WORK TO COMPLETE: Every line from the top of the records through the one bearing "1. Scrape News Titles and Summaries" is to be reproduced exactly, and pictures are to be left out.

DATA TO PROCESS:
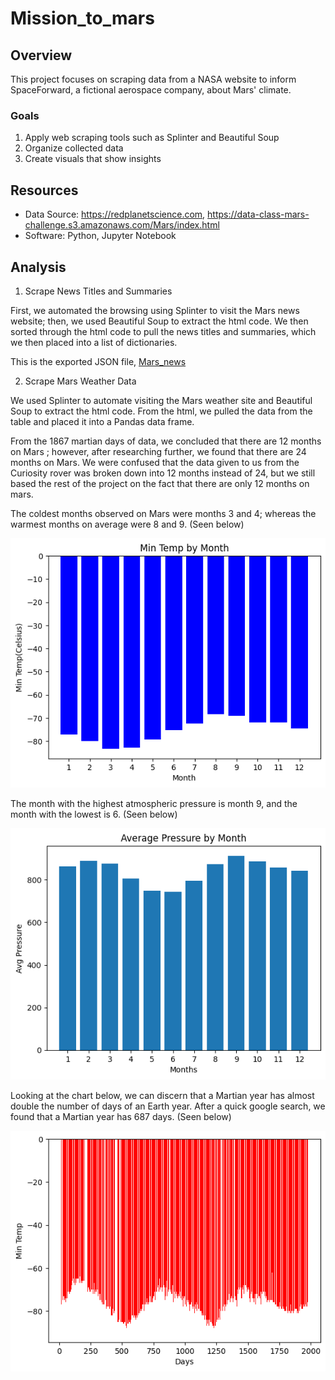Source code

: # Mission_to_mars

## Overview

This project focuses on scraping data from a NASA website to inform SpaceForward, a fictional aerospace company, about Mars' climate.

### Goals

1. Apply web scraping tools such as Splinter and Beautiful Soup
2. Organize collected data 
3. Create visuals that show insights

## Resources

- Data Source: https://redplanetscience.com, https://data-class-mars-challenge.s3.amazonaws.com/Mars/index.html
- Software: Python, Jupyter Notebook

## Analysis

1. Scrape News Titles and Summaries 

First, we automated the browsing using Splinter to visit the Mars news website; then, we used Beautiful Soup to extract the html code. 
We then sorted through the html code to pull the news titles and summaries, which we then placed into a list of dictionaries.

This is the exported JSON file, [Mars_news](Mission_to_Mars_Challenge/analysis/Mars_news.csv)

2. Scrape Mars Weather Data

We used Splinter to automate visiting the Mars weather site and Beautiful Soup to extract the html code.
From the html, we pulled the data from the table and placed it into a Pandas data frame.

From the 1867 martian days of data, we concluded that there are 12 months on Mars ; however, after researching further, we found that there are 24 months on Mars. We were confused that the data given to us from the Curiosity rover was broken down into 12 months instead of 24, but we still based the rest of the project on the fact that there are only 12 months on mars.

The coldest months observed on Mars were months 3 and 4; whereas the warmest months on average were 8 and 9. (Seen below)

![temp_data](https://github.com/LukeTaylorDS/Mission_to_mars/blob/main/Mission_to_Mars_Challenge/analysis/avg_min_temp_by_month_bar.png?raw=true)


The month with the highest atmospheric pressure is month 9, and the month with the lowest is 6. (Seen below)

![pressure_data](Mission_to_Mars_Challenge/analysis/avg_pressure_by_month_bar.png)


Looking at the chart below, we can discern that a Martian year has almost double the number of days of an Earth year. After a quick google search, we found that a Martian year has 687 days. (Seen below)

![daily_temp_data](Mission_to_Mars_Challenge/analysis/daily_min_temp_tracked_by_Curiosity.png)


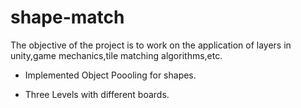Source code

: # shape-match
The objective of the project is to work on the application of layers in unity,game mechanics,tile matching algorithms,etc.

* Implemented Object Poooling for shapes.

* Three Levels with different boards.

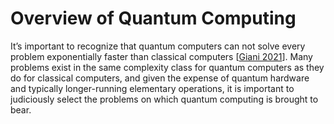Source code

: # Overview of Quantum Computing

It’s important to recognize that quantum computers can not solve every problem
exponentially faster than classical computers
[[Giani 2021](https://doi.org/10.1007/s42979-021-00786-3)]. Many problems exist
in the same complexity class for quantum computers as they do for classical
computers, and given the expense of quantum hardware and typically
longer-running elementary operations, it is important to judiciously select the
problems on which quantum computing is brought to bear.
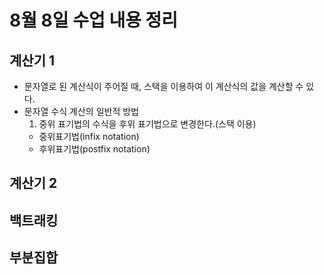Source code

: # 8월 8일 수업 내용 정리
## 계산기 1
- 문자열로 된 계산식이 주어질 때, 스택을 이용하여 이 계산식의 값을 계산할 수 있다.
- 문자열 수식 계산의 일반적 방법
    1. 중위 표기법의 수식을 후위 표기법으로 변경한다.(스택 이용)
    - 중위표기법(infix notation)
    - 후위표기법(postfix notation)


## 계산기 2



## 백트래킹



## 부분집합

EXERCISE RESPONSE:
Source code

: # Mission_to_mars

## Overview

This project focuses on scraping data from a NASA website to inform SpaceForward, a fictional aerospace company, about Mars' climate.

### Goals

1. Apply web scraping tools such as Splinter and Beautiful Soup
2. Organize collected data 
3. Create visuals that show insights

## Resources

- Data Source: https://redplanetscience.com, https://data-class-mars-challenge.s3.amazonaws.com/Mars/index.html
- Software: Python, Jupyter Notebook

## Analysis

1. Scrape News Titles and Summaries 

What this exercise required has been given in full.